(DATA begins)

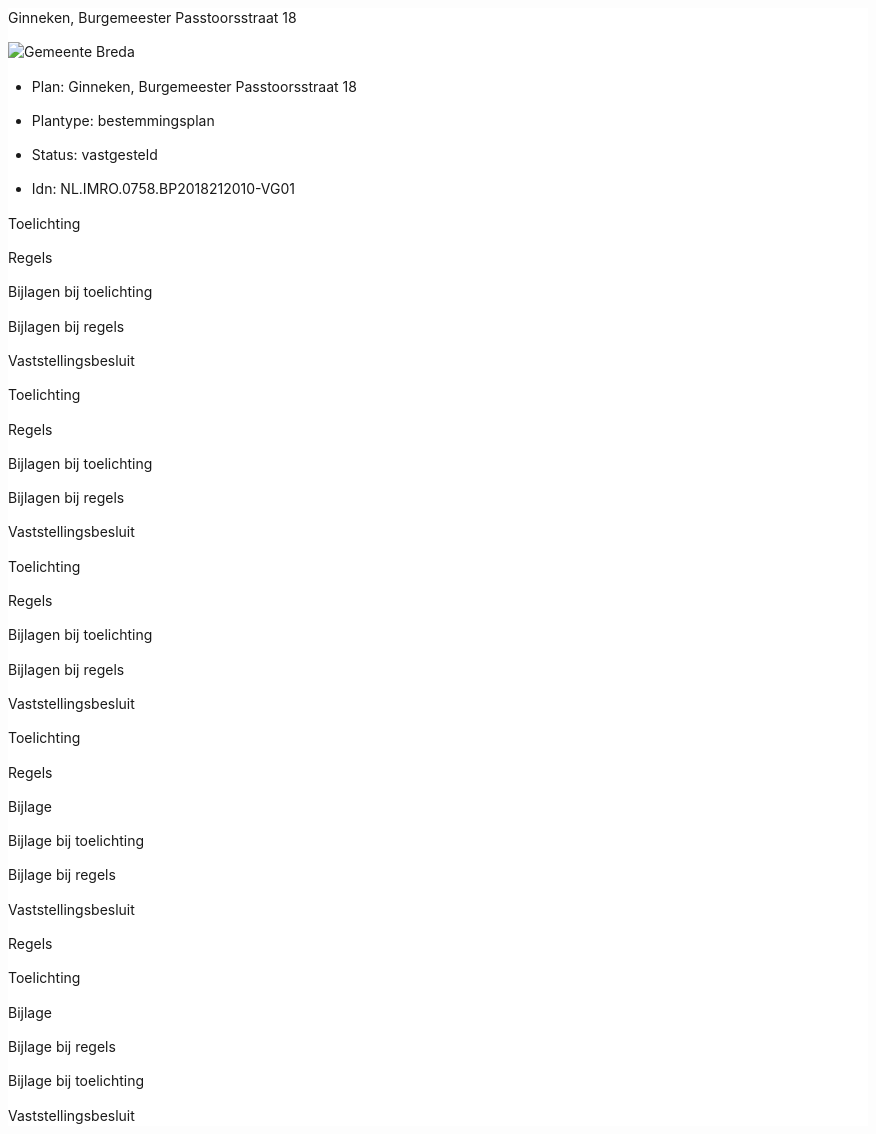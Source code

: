 Ginneken, Burgemeester Passtoorsstraat 18

![Gemeente Breda](http://ro-online.breda.nl/images/logo_breda.gif)

* Plan: Ginneken, Burgemeester Passtoorsstraat 18

* Plantype: bestemmingsplan

* Status: vastgesteld

* Idn:  NL.IMRO.0758\.BP2018212010\-VG01

Toelichting

Regels

Bijlagen bij toelichting

Bijlagen bij regels

Vaststellingsbesluit

Toelichting

Regels

Bijlagen bij toelichting

Bijlagen bij regels

Vaststellingsbesluit

Toelichting

Regels

Bijlagen bij toelichting

Bijlagen bij regels

Vaststellingsbesluit

Toelichting

Regels

Bijlage

Bijlage bij toelichting

Bijlage bij regels

Vaststellingsbesluit

Regels

Toelichting

Bijlage

Bijlage bij regels

Bijlage bij toelichting

Vaststellingsbesluit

(DATA ends)

List every line from the entries above in which "Ginneken" appears.

# [TASK ANSWER]
: Ginneken, Burgemeester Passtoorsstraat 18
* Plan: Ginneken, Burgemeester Passtoorsstraat 18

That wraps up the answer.